Problem requirements - All lines in the data bearing the string "autodeploy" should be identified and copied.

[Stored data]
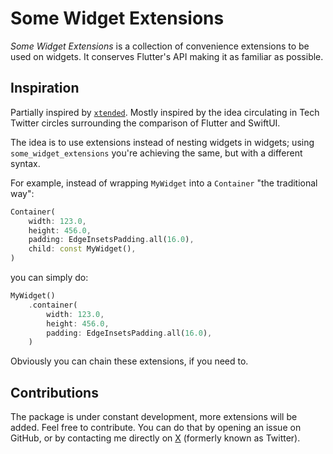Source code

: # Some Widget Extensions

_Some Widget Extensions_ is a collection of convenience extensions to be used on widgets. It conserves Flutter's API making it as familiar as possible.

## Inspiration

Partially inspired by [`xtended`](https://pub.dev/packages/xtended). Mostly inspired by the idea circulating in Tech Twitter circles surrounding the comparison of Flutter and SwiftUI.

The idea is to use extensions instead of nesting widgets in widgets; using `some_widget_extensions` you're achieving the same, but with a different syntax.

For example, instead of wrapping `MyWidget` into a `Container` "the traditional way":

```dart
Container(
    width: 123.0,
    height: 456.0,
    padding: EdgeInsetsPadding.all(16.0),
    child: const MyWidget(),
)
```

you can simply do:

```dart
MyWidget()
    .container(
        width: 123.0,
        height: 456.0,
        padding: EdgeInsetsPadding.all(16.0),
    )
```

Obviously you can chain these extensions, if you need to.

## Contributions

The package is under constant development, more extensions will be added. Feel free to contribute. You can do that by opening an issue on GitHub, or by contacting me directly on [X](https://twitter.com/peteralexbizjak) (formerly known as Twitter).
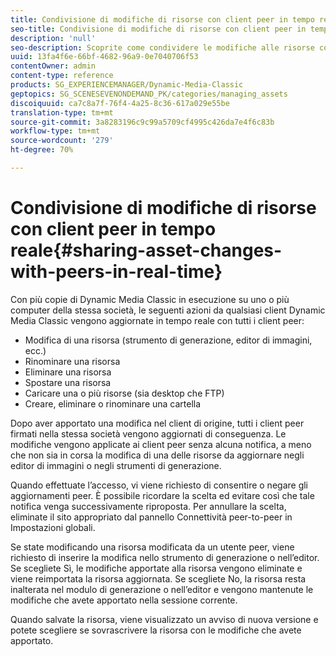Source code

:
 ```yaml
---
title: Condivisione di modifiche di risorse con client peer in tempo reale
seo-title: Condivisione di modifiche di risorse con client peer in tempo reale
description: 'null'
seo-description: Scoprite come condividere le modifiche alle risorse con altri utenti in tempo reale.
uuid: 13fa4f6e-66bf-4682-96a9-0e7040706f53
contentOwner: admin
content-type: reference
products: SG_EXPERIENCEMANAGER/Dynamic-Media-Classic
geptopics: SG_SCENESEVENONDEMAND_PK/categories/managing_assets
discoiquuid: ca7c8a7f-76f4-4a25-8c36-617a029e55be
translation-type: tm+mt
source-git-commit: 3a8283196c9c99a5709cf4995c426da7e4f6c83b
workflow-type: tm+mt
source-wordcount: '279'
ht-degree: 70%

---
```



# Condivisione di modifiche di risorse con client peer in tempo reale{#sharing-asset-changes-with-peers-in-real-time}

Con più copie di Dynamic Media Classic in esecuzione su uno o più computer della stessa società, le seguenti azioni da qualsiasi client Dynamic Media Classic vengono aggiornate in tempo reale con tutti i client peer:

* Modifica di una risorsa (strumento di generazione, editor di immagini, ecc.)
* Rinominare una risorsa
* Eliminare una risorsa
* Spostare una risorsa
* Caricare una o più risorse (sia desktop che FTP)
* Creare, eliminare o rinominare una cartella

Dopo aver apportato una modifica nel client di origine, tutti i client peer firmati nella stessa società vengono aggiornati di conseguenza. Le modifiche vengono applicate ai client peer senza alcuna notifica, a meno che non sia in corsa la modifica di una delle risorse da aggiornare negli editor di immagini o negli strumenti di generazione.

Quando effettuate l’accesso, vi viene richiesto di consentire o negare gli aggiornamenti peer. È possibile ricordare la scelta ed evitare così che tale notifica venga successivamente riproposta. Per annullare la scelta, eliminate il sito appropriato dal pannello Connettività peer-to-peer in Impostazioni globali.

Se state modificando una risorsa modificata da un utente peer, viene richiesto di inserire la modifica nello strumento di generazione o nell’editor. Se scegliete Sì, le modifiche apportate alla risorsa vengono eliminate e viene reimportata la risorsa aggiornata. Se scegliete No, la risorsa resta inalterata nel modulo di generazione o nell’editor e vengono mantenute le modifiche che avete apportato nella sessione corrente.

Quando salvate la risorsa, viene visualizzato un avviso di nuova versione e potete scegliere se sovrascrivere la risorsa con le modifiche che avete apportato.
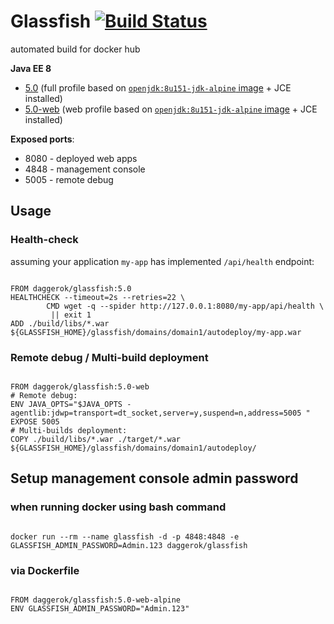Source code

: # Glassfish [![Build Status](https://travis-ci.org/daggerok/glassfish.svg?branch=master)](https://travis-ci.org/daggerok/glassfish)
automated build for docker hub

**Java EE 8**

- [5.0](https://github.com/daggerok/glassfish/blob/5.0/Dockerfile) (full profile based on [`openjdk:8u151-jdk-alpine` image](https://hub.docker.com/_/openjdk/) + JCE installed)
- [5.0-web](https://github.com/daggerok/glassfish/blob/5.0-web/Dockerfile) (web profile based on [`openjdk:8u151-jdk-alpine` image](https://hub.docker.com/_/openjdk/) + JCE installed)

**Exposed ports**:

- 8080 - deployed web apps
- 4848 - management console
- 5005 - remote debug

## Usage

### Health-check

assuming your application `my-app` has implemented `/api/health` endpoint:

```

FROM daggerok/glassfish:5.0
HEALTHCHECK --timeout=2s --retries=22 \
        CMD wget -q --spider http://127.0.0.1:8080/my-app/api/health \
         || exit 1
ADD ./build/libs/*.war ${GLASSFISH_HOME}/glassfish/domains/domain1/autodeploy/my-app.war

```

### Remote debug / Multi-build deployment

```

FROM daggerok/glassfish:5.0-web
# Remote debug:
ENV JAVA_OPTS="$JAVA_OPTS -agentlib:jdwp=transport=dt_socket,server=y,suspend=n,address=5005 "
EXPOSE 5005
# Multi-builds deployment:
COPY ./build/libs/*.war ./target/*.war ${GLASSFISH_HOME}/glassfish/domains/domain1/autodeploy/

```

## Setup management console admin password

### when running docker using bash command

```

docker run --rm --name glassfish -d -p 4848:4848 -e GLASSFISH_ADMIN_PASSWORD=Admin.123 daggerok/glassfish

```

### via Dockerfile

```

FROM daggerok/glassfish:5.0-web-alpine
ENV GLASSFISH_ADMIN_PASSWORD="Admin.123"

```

Solution for this task -
ADD ./build/libs/*.war ${GLASSFISH_HOME}/glassfish/domains/domain1/autodeploy/my-app.war
COPY ./build/libs/*.war ./target/*.war ${GLASSFISH_HOME}/glassfish/domains/domain1/autodeploy/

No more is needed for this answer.